ABOUT THIS EXERCISE:
The records that follow are to be repeated without alteration.

DATA TO USE:
= Beginning of Section =

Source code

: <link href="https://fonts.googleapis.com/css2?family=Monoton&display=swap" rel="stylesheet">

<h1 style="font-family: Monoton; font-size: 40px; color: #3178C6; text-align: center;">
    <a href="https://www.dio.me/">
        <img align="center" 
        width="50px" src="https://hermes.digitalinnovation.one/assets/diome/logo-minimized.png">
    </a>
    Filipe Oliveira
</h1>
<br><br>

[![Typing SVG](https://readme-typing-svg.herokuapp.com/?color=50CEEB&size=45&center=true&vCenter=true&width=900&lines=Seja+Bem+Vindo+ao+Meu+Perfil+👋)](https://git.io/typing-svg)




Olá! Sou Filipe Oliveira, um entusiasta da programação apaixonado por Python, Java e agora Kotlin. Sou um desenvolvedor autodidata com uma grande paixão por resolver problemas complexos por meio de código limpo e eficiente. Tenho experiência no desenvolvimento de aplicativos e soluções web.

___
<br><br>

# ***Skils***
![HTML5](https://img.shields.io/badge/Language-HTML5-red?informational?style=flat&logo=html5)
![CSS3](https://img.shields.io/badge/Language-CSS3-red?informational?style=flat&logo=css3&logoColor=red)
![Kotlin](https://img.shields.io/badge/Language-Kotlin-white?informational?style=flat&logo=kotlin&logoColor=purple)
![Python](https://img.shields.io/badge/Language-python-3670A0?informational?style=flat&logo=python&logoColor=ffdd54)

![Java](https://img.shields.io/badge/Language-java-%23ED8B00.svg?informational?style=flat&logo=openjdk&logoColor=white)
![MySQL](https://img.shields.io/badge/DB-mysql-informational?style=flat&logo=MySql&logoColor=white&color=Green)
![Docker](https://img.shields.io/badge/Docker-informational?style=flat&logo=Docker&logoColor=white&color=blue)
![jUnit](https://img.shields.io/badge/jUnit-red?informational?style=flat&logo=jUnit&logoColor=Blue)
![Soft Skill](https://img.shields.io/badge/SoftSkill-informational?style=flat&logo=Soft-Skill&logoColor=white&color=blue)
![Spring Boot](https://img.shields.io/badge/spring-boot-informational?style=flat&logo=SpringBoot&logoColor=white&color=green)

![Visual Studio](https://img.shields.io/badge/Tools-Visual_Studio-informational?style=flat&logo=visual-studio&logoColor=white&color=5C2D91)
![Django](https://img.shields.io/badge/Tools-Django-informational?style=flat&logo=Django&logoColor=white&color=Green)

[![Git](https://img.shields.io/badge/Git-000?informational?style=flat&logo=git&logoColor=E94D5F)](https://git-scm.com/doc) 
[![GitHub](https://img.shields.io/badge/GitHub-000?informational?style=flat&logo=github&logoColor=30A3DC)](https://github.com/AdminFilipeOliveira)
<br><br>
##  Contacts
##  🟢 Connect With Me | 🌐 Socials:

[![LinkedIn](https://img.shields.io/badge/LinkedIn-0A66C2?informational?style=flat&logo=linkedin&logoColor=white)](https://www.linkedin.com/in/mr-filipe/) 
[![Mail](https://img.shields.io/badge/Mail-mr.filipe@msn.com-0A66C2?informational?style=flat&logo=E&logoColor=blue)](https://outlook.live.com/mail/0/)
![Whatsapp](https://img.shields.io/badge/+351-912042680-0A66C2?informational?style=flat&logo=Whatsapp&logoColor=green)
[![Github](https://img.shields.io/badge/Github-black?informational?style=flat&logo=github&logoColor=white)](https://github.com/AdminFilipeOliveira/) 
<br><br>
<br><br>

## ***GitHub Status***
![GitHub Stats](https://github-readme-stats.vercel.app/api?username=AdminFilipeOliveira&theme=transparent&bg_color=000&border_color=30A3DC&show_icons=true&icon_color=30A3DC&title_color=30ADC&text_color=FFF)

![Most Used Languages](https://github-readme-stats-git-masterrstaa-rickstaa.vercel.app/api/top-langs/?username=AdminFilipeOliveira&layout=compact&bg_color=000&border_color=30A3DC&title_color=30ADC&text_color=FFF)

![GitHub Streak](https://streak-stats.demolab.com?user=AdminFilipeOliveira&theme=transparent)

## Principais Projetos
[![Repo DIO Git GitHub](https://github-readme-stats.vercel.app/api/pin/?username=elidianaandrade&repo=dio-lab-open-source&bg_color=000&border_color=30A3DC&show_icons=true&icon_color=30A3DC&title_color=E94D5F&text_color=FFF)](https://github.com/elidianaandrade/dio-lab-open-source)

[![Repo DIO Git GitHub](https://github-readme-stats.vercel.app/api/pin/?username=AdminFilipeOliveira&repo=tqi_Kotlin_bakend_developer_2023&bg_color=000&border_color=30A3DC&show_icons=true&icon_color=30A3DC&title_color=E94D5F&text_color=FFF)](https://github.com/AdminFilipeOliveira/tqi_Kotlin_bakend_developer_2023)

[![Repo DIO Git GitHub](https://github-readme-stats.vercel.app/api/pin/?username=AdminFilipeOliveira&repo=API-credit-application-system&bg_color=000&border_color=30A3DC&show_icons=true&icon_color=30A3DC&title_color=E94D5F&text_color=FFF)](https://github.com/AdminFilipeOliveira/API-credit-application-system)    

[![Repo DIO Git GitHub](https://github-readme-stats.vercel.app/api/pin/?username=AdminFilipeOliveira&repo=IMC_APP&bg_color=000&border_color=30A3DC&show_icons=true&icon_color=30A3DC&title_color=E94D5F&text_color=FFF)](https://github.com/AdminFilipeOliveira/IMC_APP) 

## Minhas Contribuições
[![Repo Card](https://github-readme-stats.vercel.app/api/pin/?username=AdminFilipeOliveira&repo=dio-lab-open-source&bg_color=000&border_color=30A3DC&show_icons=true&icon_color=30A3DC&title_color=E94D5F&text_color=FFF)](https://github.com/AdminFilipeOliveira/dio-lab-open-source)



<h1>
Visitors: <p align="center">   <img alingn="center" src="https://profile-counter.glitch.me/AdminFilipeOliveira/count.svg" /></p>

= End of Section =

REPLY TO THE TASK:
Source code

: <link href="https://fonts.googleapis.com/css2?family=Monoton&display=swap" rel="stylesheet">

<h1 style="font-family: Monoton; font-size: 40px; color: #3178C6; text-align: center;">
    <a href="https://www.dio.me/">
        <img align="center" 
        width="50px" src="https://hermes.digitalinnovation.one/assets/diome/logo-minimized.png">
    </a>
    Filipe Oliveira
</h1>
<br><br>

[![Typing SVG](https://readme-typing-svg.herokuapp.com/?color=50CEEB&size=45&center=true&vCenter=true&width=900&lines=Seja+Bem+Vindo+ao+Meu+Perfil+👋)](https://git.io/typing-svg)




Olá! Sou Filipe Oliveira, um entusiasta da programação apaixonado por Python, Java e agora Kotlin. Sou um desenvolvedor autodidata com uma grande paixão por resolver problemas complexos por meio de código limpo e eficiente. Tenho experiência no desenvolvimento de aplicativos e soluções web.

___
<br><br>

# ***Skils***
![HTML5](https://img.shields.io/badge/Language-HTML5-red?informational?style=flat&logo=html5)
![CSS3](https://img.shields.io/badge/Language-CSS3-red?informational?style=flat&logo=css3&logoColor=red)
![Kotlin](https://img.shields.io/badge/Language-Kotlin-white?informational?style=flat&logo=kotlin&logoColor=purple)
![Python](https://img.shields.io/badge/Language-python-3670A0?informational?style=flat&logo=python&logoColor=ffdd54)

![Java](https://img.shields.io/badge/Language-java-%23ED8B00.svg?informational?style=flat&logo=openjdk&logoColor=white)
![MySQL](https://img.shields.io/badge/DB-mysql-informational?style=flat&logo=MySql&logoColor=white&color=Green)
![Docker](https://img.shields.io/badge/Docker-informational?style=flat&logo=Docker&logoColor=white&color=blue)
![jUnit](https://img.shields.io/badge/jUnit-red?informational?style=flat&logo=jUnit&logoColor=Blue)
![Soft Skill](https://img.shields.io/badge/SoftSkill-informational?style=flat&logo=Soft-Skill&logoColor=white&color=blue)
![Spring Boot](https://img.shields.io/badge/spring-boot-informational?style=flat&logo=SpringBoot&logoColor=white&color=green)

![Visual Studio](https://img.shields.io/badge/Tools-Visual_Studio-informational?style=flat&logo=visual-studio&logoColor=white&color=5C2D91)
![Django](https://img.shields.io/badge/Tools-Django-informational?style=flat&logo=Django&logoColor=white&color=Green)

[![Git](https://img.shields.io/badge/Git-000?informational?style=flat&logo=git&logoColor=E94D5F)](https://git-scm.com/doc) 
[![GitHub](https://img.shields.io/badge/GitHub-000?informational?style=flat&logo=github&logoColor=30A3DC)](https://github.com/AdminFilipeOliveira)
<br><br>
##  Contacts
##  🟢 Connect With Me | 🌐 Socials:

[![LinkedIn](https://img.shields.io/badge/LinkedIn-0A66C2?informational?style=flat&logo=linkedin&logoColor=white)](https://www.linkedin.com/in/mr-filipe/) 
[![Mail](https://img.shields.io/badge/Mail-mr.filipe@msn.com-0A66C2?informational?style=flat&logo=E&logoColor=blue)](https://outlook.live.com/mail/0/)
![Whatsapp](https://img.shields.io/badge/+351-912042680-0A66C2?informational?style=flat&logo=Whatsapp&logoColor=green)
[![Github](https://img.shields.io/badge/Github-black?informational?style=flat&logo=github&logoColor=white)](https://github.com/AdminFilipeOliveira/) 
<br><br>
<br><br>

## ***GitHub Status***
![GitHub Stats](https://github-readme-stats.vercel.app/api?username=AdminFilipeOliveira&theme=transparent&bg_color=000&border_color=30A3DC&show_icons=true&icon_color=30A3DC&title_color=30ADC&text_color=FFF)

![Most Used Languages](https://github-readme-stats-git-masterrstaa-rickstaa.vercel.app/api/top-langs/?username=AdminFilipeOliveira&layout=compact&bg_color=000&border_color=30A3DC&title_color=30ADC&text_color=FFF)

![GitHub Streak](https://streak-stats.demolab.com?user=AdminFilipeOliveira&theme=transparent)

## Principais Projetos
[![Repo DIO Git GitHub](https://github-readme-stats.vercel.app/api/pin/?username=elidianaandrade&repo=dio-lab-open-source&bg_color=000&border_color=30A3DC&show_icons=true&icon_color=30A3DC&title_color=E94D5F&text_color=FFF)](https://github.com/elidianaandrade/dio-lab-open-source)

[![Repo DIO Git GitHub](https://github-readme-stats.vercel.app/api/pin/?username=AdminFilipeOliveira&repo=tqi_Kotlin_bakend_developer_2023&bg_color=000&border_color=30A3DC&show_icons=true&icon_color=30A3DC&title_color=E94D5F&text_color=FFF)](https://github.com/AdminFilipeOliveira/tqi_Kotlin_bakend_developer_2023)

[![Repo DIO Git GitHub](https://github-readme-stats.vercel.app/api/pin/?username=AdminFilipeOliveira&repo=API-credit-application-system&bg_color=000&border_color=30A3DC&show_icons=true&icon_color=30A3DC&title_color=E94D5F&text_color=FFF)](https://github.com/AdminFilipeOliveira/API-credit-application-system)    

[![Repo DIO Git GitHub](https://github-readme-stats.vercel.app/api/pin/?username=AdminFilipeOliveira&repo=IMC_APP&bg_color=000&border_color=30A3DC&show_icons=true&icon_color=30A3DC&title_color=E94D5F&text_color=FFF)](https://github.com/AdminFilipeOliveira/IMC_APP) 

## Minhas Contribuições
[![Repo Card](https://github-readme-stats.vercel.app/api/pin/?username=AdminFilipeOliveira&repo=dio-lab-open-source&bg_color=000&border_color=30A3DC&show_icons=true&icon_color=30A3DC&title_color=E94D5F&text_color=FFF)](https://github.com/AdminFilipeOliveira/dio-lab-open-source)



<h1>
Visitors: <p align="center">   <img alingn="center" src="https://profile-counter.glitch.me/AdminFilipeOliveira/count.svg" /></p>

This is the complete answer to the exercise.